と、続けたいけどそうもいかない。貴族社会ってつらい。
「で、エヴァとアリアは知り会いだったか?」
「今日お友達になりましたわ。私がこちらへお邪魔しましたの。だって、お兄様のお客様、しかも若い女性なんてはじめてですもの」
「そうか、まあいい」
お兄様のユージィン殿下は妹君のエヴェンジェリン王女を促して、ソファに腰を下ろす。すぐにどこからともかく召使が現れて、新しくお茶の準備をはじめた。
あれ、これって長期戦の予感?
エヴァンジェリン王女は可愛いけれど、王宮はあまり長居したい場所ではない。
「ところで、何を話していた?エヴァの声が廊下まで聞こえていたぞ」
そう問われて、エヴァンジェリン王女は「あら」と口元を抑えた。
お姫様というのは、不用意に大きな声を出を出してはいけない職業なのだ。おいたわしい。

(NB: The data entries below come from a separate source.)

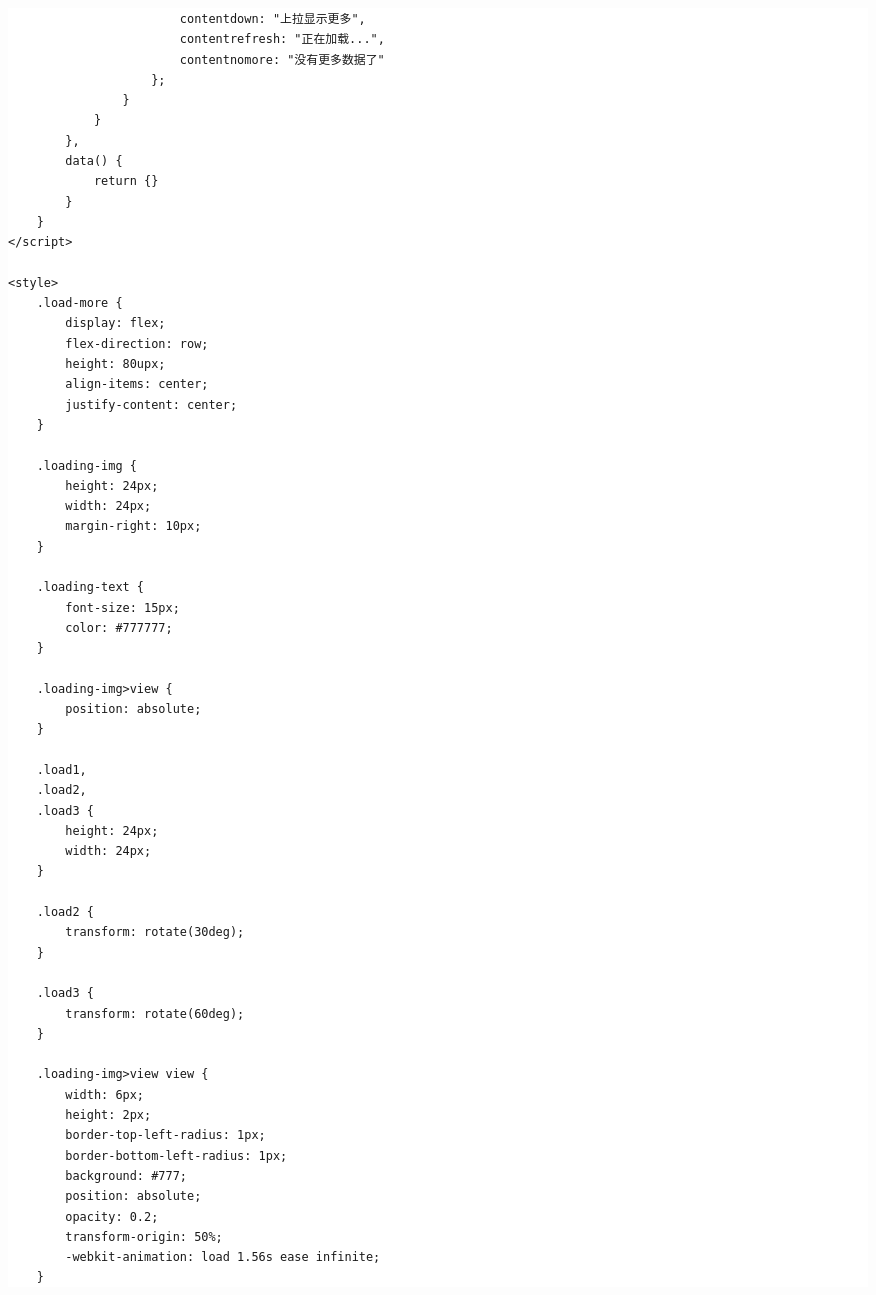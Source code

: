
 ```vue
						contentdown: "上拉显示更多",
						contentrefresh: "正在加载...",
						contentnomore: "没有更多数据了"
					};
				}
			}
		},
		data() {
			return {}
		}
	}
</script>

<style>
	.load-more {
		display: flex;
		flex-direction: row;
		height: 80upx;
		align-items: center;
		justify-content: center;
	}

	.loading-img {
		height: 24px;
		width: 24px;
		margin-right: 10px;
	}

	.loading-text {
		font-size: 15px;
		color: #777777;
	}

	.loading-img>view {
		position: absolute;
	}

	.load1,
	.load2,
	.load3 {
		height: 24px;
		width: 24px;
	}

	.load2 {
		transform: rotate(30deg);
	}

	.load3 {
		transform: rotate(60deg);
	}

	.loading-img>view view {
		width: 6px;
		height: 2px;
		border-top-left-radius: 1px;
		border-bottom-left-radius: 1px;
		background: #777;
		position: absolute;
		opacity: 0.2;
		transform-origin: 50%;
		-webkit-animation: load 1.56s ease infinite;
	}
```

「ええ、お兄様。お兄様がアリア様とお二人で市場に行ったというお話を伺っていましたの。どうして私を連れていって下さいませんの?」
「お前は目立つから護衛が要る」
「でも、アリア様とはお二人で行かれたのでしょう?」
「こいつは大丈夫だ。見事なまでに市に溶け込んでいたぞ」
「まあ……」
えー、姫君にはなんだか羨ましげな視線を向けられてるけど、殿下には全然褒められてないよね。つまり全然貴族オーラ無いぞってことですよね。ま、事実だから仕方ないか。
とにかく要件を早く済ませよう。
「殿下、その節は本当にありがとうございました。お借りしたお金は…」
「あ、こちらに預かっています。どうぞ、お兄様」
エヴァ姫が持っていた巾着を王子に手渡した。チャリ、と袋の中でコインが鳴る。しかし、王子は中身を確かめようともせず、巾着袋を数秒見詰めた。
「この袋は?」
「アリア様の手作りだそうですわ。可愛いですよね!」
「『梅に、鶯』……?」
「!」
心臓が跳ねた。
『梅に鶯』…そう呟いた王子の言葉は、私には懐かしい響き、ああ、日本語だ。自分の口以外から、もう一生聞くことはないと思っていた。
「え?何の呪文ですの?」
「お前が作ったのか?」
え?
ああ!
うわあ、しまったあ!!
懐かしがっている場合じゃないよ。あまりにも量産していたから抜けていたけど、この巾着、あからさまな和柄だ。王子の鋭い視線がざっくり刺さって、私はこくこくと頷くしかなかった。
「この刺繍は、何だ?」
「はい。あの……、お花と、小鳥です」
「何をおっしゃっていますの、お兄様。ご覧になればわかるでしょう?」
「……そうだな」
ユージィン様は可愛い妹君ににっこりと麗しい笑顔を向ける。
しかし私のところに戻ってきた視線は、ちっとも笑っていなかった。
「アリア」
「はいっ」
「茶が済んだら、少し付き合え。庭を案内しよう」
「えっ!」
「なんだその反応は」
「いえっあの、わたしっ」
「まあ、素敵。私もご一緒してよろしいでしょうか、お兄様」
「お前は今度な。今日は駄目だ」
「ええ?」
ほんの少し不満げに首を傾げた妹君に、ユージィン様が今日一番の優しい声色で応える。
「アリアと大事な話がある。許せ、エヴァ」
「まああっ……」
エヴァ様の表情が、ぱあっと明るくなった。両手を胸の前で組んで、私に天使の笑顔を向けてくれる。ああ~、エヴァ様、違うんです。
ユージィン様、言葉の選び方!
絶対これ、妙な期待をされてます、言い方がまぎらわしすぎるんだよ!
「では、お茶を頂いたらわたくしは退散いたしますわ。アリア様、どうぞ兄を宜しくお願い致します」
ああ、エヴァンジェリン様退散しないで下さいませ、全然宜しくされたくない!
心の中でそう叫んだけれど、もちろん口に出せるわけもない。
ぎりぎり平静を装いながら、私は頭をフル回転させて王子への言い訳を考え始めた。